Which statements describe the function $f(x)=2(x-4)^{4}$ ?
A. It has 4 zeros and at most 3 relative maximums or minimums.
B. It has 3 zeros and at most 4 relative maximums or minimums.
C. It is a translation of the parent function 4 units to the right.
D. Both ends of the graph of the function go up.
E. It is a translation of the parent function 4 units to the left.
F. The left end of the graph of the function goes up, and the right end goes down.

Step 1 ：The function \(f(x)=2(x-4)^{4}\) is a polynomial function of degree 4. It is a transformation of the parent function \(f(x)=x^{4}\), where the graph is shifted 4 units to the right and vertically stretched by a factor of 2.

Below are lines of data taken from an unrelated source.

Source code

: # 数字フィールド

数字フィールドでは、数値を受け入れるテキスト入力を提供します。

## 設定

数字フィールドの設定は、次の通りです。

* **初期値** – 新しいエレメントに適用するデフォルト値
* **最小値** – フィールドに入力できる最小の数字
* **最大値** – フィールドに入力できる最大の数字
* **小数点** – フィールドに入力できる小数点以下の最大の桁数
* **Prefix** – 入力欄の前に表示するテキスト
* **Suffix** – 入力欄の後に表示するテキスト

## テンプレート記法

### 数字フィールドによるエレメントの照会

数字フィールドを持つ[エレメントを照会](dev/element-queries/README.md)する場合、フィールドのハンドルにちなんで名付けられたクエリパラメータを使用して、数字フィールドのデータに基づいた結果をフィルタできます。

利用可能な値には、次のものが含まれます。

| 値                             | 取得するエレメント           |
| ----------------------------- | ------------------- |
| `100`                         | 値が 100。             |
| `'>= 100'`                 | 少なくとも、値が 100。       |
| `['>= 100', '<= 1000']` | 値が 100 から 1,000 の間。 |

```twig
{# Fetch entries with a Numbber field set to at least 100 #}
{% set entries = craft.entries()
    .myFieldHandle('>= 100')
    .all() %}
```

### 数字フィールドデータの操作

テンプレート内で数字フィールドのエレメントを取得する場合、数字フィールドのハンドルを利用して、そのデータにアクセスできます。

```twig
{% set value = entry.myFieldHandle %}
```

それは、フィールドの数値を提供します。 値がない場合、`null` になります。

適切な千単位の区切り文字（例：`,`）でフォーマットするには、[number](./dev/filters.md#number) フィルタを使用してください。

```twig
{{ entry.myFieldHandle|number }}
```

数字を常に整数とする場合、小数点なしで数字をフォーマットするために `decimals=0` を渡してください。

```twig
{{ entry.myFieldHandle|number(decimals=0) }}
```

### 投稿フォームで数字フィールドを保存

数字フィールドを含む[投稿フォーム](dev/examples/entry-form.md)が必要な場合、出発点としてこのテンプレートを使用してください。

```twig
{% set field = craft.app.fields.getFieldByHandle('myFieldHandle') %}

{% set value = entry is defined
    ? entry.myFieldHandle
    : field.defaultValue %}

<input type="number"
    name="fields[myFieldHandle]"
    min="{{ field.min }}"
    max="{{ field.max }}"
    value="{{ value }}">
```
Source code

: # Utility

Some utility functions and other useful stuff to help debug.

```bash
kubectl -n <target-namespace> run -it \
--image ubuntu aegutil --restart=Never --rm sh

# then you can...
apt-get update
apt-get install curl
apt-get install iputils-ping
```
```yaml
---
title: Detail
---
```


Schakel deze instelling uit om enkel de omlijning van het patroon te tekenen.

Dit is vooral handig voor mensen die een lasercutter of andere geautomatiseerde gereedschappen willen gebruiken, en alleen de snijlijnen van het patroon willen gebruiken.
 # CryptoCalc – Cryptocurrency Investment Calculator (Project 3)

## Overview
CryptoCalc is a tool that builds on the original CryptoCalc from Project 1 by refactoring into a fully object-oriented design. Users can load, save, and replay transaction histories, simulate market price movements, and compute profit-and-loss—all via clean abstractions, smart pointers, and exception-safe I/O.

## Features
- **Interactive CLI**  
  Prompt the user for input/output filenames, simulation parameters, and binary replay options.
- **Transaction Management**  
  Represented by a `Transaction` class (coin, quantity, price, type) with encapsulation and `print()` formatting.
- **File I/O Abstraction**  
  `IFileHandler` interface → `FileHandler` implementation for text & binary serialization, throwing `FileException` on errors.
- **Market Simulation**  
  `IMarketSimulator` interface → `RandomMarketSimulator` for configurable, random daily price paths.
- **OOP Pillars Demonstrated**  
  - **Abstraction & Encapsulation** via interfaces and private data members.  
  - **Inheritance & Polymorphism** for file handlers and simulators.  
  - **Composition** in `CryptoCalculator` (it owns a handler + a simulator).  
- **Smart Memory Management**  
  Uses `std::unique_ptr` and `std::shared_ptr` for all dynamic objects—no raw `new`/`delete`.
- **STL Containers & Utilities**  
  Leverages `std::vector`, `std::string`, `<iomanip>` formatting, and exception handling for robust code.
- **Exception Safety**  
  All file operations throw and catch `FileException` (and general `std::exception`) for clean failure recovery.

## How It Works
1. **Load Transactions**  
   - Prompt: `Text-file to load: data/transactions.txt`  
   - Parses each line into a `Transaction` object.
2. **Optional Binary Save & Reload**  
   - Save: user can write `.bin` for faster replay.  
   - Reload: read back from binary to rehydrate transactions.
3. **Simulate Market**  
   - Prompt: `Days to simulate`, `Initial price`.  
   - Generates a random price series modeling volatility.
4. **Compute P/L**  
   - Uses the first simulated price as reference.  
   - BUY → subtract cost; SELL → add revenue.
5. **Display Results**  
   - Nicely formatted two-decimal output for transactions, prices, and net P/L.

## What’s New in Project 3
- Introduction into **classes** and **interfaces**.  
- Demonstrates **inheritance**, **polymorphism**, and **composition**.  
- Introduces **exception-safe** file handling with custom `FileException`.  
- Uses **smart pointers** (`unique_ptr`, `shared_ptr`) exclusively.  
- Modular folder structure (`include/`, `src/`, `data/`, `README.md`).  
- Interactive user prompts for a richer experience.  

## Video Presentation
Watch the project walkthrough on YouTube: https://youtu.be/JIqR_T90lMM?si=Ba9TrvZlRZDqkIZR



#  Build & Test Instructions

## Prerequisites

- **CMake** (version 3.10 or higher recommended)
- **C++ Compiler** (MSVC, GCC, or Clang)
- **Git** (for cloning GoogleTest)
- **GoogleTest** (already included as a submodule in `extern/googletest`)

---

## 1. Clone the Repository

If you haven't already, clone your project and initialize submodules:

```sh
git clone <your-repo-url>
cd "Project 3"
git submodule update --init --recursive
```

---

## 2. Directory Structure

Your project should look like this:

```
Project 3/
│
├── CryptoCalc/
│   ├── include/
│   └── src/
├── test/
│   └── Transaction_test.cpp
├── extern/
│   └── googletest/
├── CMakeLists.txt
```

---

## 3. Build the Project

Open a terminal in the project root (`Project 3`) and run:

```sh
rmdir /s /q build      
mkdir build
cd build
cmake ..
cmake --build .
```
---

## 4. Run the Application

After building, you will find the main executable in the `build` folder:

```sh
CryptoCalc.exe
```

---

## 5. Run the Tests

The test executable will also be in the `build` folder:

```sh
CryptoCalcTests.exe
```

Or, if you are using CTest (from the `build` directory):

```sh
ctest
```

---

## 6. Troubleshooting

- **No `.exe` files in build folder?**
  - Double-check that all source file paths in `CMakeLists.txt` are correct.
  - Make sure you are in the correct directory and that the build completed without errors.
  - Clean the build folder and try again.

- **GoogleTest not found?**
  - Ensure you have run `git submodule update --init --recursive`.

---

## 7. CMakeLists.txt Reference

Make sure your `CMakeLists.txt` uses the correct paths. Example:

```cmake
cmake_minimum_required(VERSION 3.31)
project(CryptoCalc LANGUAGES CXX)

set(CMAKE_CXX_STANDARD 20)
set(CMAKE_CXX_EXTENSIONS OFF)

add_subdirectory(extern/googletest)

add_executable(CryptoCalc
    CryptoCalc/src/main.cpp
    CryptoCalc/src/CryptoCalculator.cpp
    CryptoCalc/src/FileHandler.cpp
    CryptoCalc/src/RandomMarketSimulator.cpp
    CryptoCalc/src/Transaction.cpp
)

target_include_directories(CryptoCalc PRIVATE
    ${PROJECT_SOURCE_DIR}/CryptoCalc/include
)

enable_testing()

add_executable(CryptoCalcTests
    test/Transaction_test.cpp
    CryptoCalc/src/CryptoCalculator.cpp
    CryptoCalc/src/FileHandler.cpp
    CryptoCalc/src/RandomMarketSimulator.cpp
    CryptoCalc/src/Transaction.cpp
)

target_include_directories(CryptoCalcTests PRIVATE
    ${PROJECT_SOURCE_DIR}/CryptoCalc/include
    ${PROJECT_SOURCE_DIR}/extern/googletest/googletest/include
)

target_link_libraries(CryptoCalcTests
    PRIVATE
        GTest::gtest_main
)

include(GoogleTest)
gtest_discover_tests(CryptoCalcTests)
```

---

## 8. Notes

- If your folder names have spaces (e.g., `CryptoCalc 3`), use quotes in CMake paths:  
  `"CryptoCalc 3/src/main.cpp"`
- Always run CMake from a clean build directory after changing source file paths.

Step 2 ：The function has only one zero at x=4, because \((x-4)^{4}\) equals zero only when x=4.

Step 3 ：The function has no relative maximums or minimums, because it is always increasing for x>4 and always decreasing for x<4.

Step 4 ：Both ends of the graph of the function go up, because as x approaches positive or negative infinity, the value of the function also approaches positive infinity.

Step 5 ：Therefore, the correct statements are C and D.

Step 6 ：Final Answer: \(\boxed{\text{C, D}}\)